Work to be completed ▸
Every record here must be copied exactly, except for the images it holds.

>>>>>

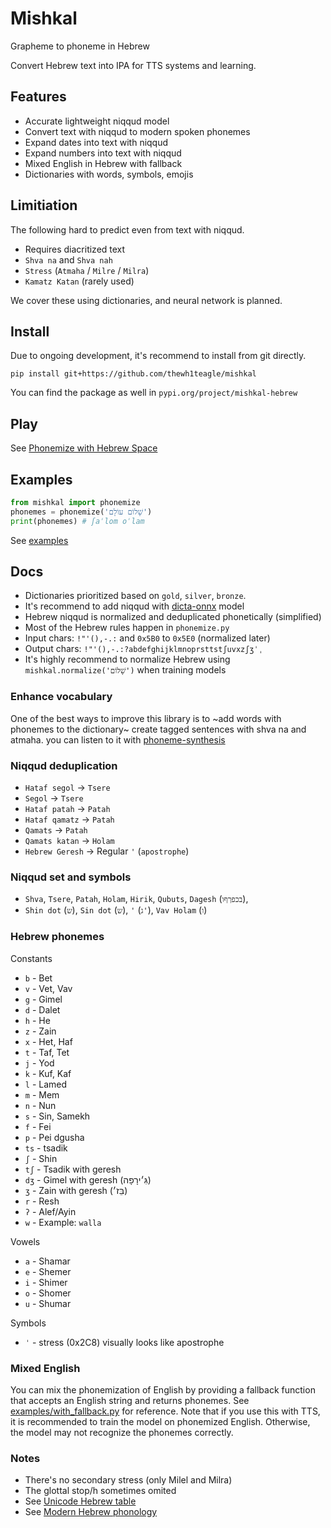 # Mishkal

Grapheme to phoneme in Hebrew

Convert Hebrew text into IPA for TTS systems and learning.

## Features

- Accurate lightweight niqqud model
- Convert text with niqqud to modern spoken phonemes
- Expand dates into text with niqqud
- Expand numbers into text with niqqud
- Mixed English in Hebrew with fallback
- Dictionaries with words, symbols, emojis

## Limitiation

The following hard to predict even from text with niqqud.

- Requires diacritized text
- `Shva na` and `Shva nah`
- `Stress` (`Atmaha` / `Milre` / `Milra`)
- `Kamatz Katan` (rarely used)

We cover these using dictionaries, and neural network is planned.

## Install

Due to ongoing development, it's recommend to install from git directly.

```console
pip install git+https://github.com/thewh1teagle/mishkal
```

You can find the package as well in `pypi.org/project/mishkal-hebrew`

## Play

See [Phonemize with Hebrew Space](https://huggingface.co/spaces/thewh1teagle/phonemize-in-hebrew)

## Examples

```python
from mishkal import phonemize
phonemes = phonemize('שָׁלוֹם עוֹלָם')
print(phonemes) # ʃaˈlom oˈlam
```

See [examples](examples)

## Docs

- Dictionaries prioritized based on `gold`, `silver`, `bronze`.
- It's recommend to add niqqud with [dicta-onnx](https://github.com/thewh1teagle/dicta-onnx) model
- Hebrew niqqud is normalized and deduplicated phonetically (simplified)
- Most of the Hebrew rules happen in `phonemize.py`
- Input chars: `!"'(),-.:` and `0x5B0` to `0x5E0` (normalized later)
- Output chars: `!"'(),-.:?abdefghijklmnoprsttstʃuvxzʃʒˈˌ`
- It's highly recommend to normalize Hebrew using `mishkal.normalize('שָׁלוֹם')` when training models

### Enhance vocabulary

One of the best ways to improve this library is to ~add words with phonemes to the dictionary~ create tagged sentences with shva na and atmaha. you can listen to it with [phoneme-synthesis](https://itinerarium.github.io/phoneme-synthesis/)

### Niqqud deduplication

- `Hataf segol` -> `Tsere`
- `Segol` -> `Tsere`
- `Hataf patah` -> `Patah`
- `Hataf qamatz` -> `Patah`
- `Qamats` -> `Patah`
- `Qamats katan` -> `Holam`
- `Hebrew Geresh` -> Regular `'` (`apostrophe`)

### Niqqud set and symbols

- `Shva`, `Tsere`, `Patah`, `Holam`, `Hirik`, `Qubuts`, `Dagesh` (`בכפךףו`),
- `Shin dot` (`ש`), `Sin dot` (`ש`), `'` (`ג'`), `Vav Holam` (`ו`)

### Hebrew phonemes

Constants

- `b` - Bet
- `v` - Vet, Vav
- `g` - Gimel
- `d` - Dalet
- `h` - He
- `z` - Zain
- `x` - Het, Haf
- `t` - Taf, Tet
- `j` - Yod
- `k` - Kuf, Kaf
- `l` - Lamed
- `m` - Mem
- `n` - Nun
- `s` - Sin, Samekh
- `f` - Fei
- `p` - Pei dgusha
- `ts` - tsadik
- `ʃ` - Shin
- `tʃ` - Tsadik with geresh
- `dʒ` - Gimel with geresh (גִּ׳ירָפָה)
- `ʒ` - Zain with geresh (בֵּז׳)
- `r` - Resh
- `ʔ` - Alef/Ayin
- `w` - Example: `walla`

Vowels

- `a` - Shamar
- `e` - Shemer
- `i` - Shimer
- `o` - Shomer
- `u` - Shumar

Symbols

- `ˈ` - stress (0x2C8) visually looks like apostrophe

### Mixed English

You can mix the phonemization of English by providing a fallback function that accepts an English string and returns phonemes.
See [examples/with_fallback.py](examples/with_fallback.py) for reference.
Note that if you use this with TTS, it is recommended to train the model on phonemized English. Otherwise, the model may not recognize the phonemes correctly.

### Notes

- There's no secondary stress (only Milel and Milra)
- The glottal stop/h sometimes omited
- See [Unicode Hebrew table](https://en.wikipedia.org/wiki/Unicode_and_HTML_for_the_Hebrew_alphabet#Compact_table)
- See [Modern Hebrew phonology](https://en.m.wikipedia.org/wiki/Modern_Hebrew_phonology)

<<<<<

Solution to this exercise ▸
 # Mishkal

Grapheme to phoneme in Hebrew

Convert Hebrew text into IPA for TTS systems and learning.

## Features

- Accurate lightweight niqqud model
- Convert text with niqqud to modern spoken phonemes
- Expand dates into text with niqqud
- Expand numbers into text with niqqud
- Mixed English in Hebrew with fallback
- Dictionaries with words, symbols, emojis

## Limitiation

The following hard to predict even from text with niqqud.

- Requires diacritized text
- `Shva na` and `Shva nah`
- `Stress` (`Atmaha` / `Milre` / `Milra`)
- `Kamatz Katan` (rarely used)

We cover these using dictionaries, and neural network is planned.

## Install

Due to ongoing development, it's recommend to install from git directly.

```console
pip install git+https://github.com/thewh1teagle/mishkal
```

You can find the package as well in `pypi.org/project/mishkal-hebrew`

## Play

See [Phonemize with Hebrew Space](https://huggingface.co/spaces/thewh1teagle/phonemize-in-hebrew)

## Examples

```python
from mishkal import phonemize
phonemes = phonemize('שָׁלוֹם עוֹלָם')
print(phonemes) # ʃaˈlom oˈlam
```

See [examples](examples)

## Docs

- Dictionaries prioritized based on `gold`, `silver`, `bronze`.
- It's recommend to add niqqud with [dicta-onnx](https://github.com/thewh1teagle/dicta-onnx) model
- Hebrew niqqud is normalized and deduplicated phonetically (simplified)
- Most of the Hebrew rules happen in `phonemize.py`
- Input chars: `!"'(),-.:` and `0x5B0` to `0x5E0` (normalized later)
- Output chars: `!"'(),-.:?abdefghijklmnoprsttstʃuvxzʃʒˈˌ`
- It's highly recommend to normalize Hebrew using `mishkal.normalize('שָׁלוֹם')` when training models

### Enhance vocabulary

One of the best ways to improve this library is to ~add words with phonemes to the dictionary~ create tagged sentences with shva na and atmaha. you can listen to it with [phoneme-synthesis](https://itinerarium.github.io/phoneme-synthesis/)

### Niqqud deduplication

- `Hataf segol` -> `Tsere`
- `Segol` -> `Tsere`
- `Hataf patah` -> `Patah`
- `Hataf qamatz` -> `Patah`
- `Qamats` -> `Patah`
- `Qamats katan` -> `Holam`
- `Hebrew Geresh` -> Regular `'` (`apostrophe`)

### Niqqud set and symbols

- `Shva`, `Tsere`, `Patah`, `Holam`, `Hirik`, `Qubuts`, `Dagesh` (`בכפךףו`),
- `Shin dot` (`ש`), `Sin dot` (`ש`), `'` (`ג'`), `Vav Holam` (`ו`)

### Hebrew phonemes

Constants

- `b` - Bet
- `v` - Vet, Vav
- `g` - Gimel
- `d` - Dalet
- `h` - He
- `z` - Zain
- `x` - Het, Haf
- `t` - Taf, Tet
- `j` - Yod
- `k` - Kuf, Kaf
- `l` - Lamed
- `m` - Mem
- `n` - Nun
- `s` - Sin, Samekh
- `f` - Fei
- `p` - Pei dgusha
- `ts` - tsadik
- `ʃ` - Shin
- `tʃ` - Tsadik with geresh
- `dʒ` - Gimel with geresh (גִּ׳ירָפָה)
- `ʒ` - Zain with geresh (בֵּז׳)
- `r` - Resh
- `ʔ` - Alef/Ayin
- `w` - Example: `walla`

Vowels

- `a` - Shamar
- `e` - Shemer
- `i` - Shimer
- `o` - Shomer
- `u` - Shumar

Symbols

- `ˈ` - stress (0x2C8) visually looks like apostrophe

### Mixed English

You can mix the phonemization of English by providing a fallback function that accepts an English string and returns phonemes.
See [examples/with_fallback.py](examples/with_fallback.py) for reference.
Note that if you use this with TTS, it is recommended to train the model on phonemized English. Otherwise, the model may not recognize the phonemes correctly.

### Notes

- There's no secondary stress (only Milel and Milra)
- The glottal stop/h sometimes omited
- See [Unicode Hebrew table](https://en.wikipedia.org/wiki/Unicode_and_HTML_for_the_Hebrew_alphabet#Compact_table)
- See [Modern Hebrew phonology](https://en.m.wikipedia.org/wiki/Modern_Hebrew_phonology)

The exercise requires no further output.